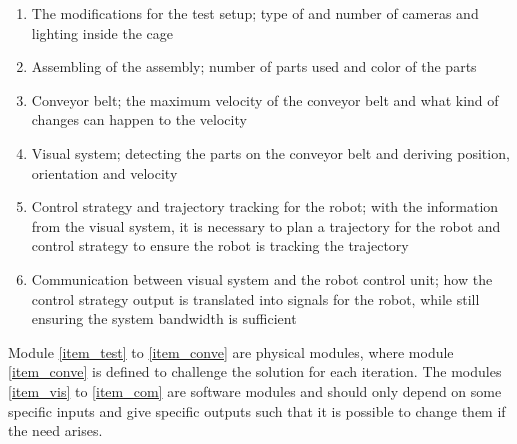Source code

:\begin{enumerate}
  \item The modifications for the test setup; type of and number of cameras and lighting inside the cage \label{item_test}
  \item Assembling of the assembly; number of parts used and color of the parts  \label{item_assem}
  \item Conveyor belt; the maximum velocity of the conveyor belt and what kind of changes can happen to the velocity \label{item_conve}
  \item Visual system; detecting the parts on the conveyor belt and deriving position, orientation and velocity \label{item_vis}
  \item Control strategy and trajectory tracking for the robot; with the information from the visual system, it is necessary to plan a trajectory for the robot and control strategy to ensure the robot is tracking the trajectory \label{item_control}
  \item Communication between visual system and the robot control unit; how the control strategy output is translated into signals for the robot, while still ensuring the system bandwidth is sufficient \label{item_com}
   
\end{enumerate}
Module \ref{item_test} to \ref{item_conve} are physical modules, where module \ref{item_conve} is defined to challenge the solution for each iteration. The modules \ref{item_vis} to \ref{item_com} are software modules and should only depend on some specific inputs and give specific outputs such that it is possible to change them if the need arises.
* * *
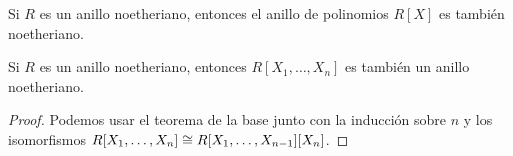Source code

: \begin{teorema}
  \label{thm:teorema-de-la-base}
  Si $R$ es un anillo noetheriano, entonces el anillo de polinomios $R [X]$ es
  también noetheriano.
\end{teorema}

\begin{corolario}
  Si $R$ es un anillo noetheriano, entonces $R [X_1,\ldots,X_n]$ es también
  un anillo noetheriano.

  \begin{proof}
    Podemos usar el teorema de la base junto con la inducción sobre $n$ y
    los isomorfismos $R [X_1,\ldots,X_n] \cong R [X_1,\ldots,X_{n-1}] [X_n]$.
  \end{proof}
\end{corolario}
--
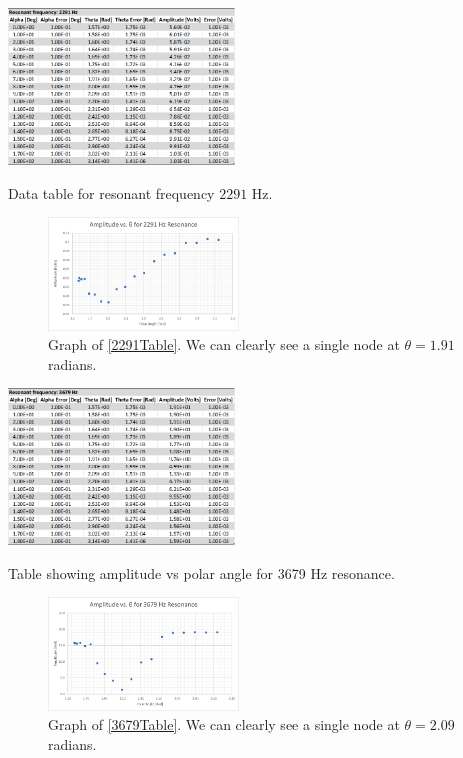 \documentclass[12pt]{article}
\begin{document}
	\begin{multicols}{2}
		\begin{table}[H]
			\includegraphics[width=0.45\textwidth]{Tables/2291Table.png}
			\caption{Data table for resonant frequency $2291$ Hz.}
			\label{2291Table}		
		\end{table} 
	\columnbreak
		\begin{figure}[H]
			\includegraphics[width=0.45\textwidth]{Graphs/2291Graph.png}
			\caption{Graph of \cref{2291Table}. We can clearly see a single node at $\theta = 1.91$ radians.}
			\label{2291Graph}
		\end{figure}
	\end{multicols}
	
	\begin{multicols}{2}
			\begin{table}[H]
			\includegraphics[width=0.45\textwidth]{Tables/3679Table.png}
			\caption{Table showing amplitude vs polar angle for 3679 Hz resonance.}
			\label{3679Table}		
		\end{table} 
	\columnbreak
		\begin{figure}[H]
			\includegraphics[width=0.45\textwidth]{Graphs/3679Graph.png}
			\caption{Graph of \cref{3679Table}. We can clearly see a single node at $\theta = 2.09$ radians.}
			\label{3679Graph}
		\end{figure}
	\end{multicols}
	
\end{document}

• Work to be completed
All lines in the listing above between the line with "Visual system; detecting" and the line with "the need arises.", inclusive, should be set down exactly, and no line outside that range.

• Written solution
  \item Visual system; detecting the parts on the conveyor belt and deriving position, orientation and velocity \label{item_vis}
  \item Control strategy and trajectory tracking for the robot; with the information from the visual system, it is necessary to plan a trajectory for the robot and control strategy to ensure the robot is tracking the trajectory \label{item_control}
  \item Communication between visual system and the robot control unit; how the control strategy output is translated into signals for the robot, while still ensuring the system bandwidth is sufficient \label{item_com}
   
\end{enumerate}
Module \ref{item_test} to \ref{item_conve} are physical modules, where module \ref{item_conve} is defined to challenge the solution for each iteration. The modules \ref{item_vis} to \ref{item_com} are software modules and should only depend on some specific inputs and give specific outputs such that it is possible to change them if the need arises.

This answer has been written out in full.